Dann würde alleine das Defizit im Bundeshaushalt den Stabilitätspakt von Maastricht sprengen – von den Löchern in den Kassen der Bundesländer ganz abgesehen.
Der Stabilitätspakt muss ohnehin flexibler interpretiert werden. Die gegenwärtigen Verhandlungen auf europäischer Ebene laufen ja schon in diese Richtung. Der Wert des Euro ist nicht nur stabil, er steigt. Das ist nur ein Argument dafür, dass wir uns einen größeren finanzpolitischen Spielraum leisten können.
Wem würde Eichels Finanzspritze denn zugute kommen?
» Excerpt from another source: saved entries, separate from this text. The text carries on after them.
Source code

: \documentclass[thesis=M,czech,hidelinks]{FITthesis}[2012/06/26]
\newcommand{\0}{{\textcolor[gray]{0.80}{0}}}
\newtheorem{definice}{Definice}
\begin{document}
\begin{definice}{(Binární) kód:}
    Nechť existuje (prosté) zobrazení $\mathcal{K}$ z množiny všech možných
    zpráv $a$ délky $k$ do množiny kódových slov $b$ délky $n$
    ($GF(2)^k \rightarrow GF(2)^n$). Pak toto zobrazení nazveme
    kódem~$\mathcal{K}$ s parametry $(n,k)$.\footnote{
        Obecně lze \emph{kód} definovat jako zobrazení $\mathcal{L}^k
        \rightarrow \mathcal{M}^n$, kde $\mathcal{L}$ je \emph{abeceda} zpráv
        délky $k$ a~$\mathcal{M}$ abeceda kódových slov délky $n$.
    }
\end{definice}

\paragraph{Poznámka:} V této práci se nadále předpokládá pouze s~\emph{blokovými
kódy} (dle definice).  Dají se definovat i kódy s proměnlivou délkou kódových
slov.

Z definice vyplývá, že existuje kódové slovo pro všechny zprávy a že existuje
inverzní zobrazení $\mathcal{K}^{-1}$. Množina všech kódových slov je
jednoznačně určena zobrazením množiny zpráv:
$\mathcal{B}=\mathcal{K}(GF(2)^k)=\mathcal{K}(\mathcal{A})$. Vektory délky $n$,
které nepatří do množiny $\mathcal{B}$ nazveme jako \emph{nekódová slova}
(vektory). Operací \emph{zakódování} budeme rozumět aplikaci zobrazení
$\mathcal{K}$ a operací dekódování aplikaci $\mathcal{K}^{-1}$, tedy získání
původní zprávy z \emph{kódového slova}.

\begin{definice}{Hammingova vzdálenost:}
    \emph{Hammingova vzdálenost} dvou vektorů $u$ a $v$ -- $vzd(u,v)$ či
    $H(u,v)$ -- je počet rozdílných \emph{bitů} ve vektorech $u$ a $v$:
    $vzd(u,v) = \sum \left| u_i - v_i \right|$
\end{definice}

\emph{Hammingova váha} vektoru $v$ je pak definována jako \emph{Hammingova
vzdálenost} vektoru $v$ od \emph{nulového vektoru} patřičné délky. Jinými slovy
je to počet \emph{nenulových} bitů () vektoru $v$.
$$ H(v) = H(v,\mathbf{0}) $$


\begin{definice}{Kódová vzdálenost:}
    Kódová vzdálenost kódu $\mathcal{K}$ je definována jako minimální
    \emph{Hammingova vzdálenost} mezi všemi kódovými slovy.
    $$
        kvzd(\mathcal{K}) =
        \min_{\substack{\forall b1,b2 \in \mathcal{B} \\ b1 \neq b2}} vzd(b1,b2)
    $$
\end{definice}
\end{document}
Das läuft selbstverständlich darauf hinaus, über die größere Nachfrage die Gewinne der Unternehmen zu erhöhen. Das wäre die Folge der so genannten linken Defizit- und Nachfragepolitik. Komischerweise wollen das der Staat und die Unternehmen nicht. Sie plädieren dafür, dass man weiter spart und die Aussichten mies bleiben.
Eine erstaunliche Konvergenz zwischen Neoliberalen und Linken. Wie erklären Sie das Ihren Attac-Freunden?
So ist die Welt nun mal. Aber die Gewinne sollen ja nicht bei den Unternehmen bleiben. Wer der Wirtschaft mehr Einnahmen verschafft, sorgt dafür, dass sie positiver in die Zukunft schaut, bessere Löhne zahlt und Leute einstellt. In diesem Sinne muss der Staat seine Verantwortung übernehmen: Irgendwer muss sich in dieser Welt verschulden. Die privaten Haushalte sparen ja immer noch zehn Prozent ihres Einkommens. Diese Summen werden der Wirtschaft entzogen, und irgendwer muss sie reinvestieren. Wer kann es sonst tun außer dem Staat?
Wird die rot-grüne Regierung das Ruder innerhalb dieser Legislaturperiode noch herumwerfen?
Nein, sie ist zu sehr ihrem Denken verhaftet.
Was passiert stattdessen?
Wir bekommen eine konservative Regierung. Sehen Sie sich die USA an mit ihrem gigantischen Ausgabenprogramm. Hohe Schulden, hohe Gewinne für Unternehmen, so etwas Radikales können nur Konservative tun.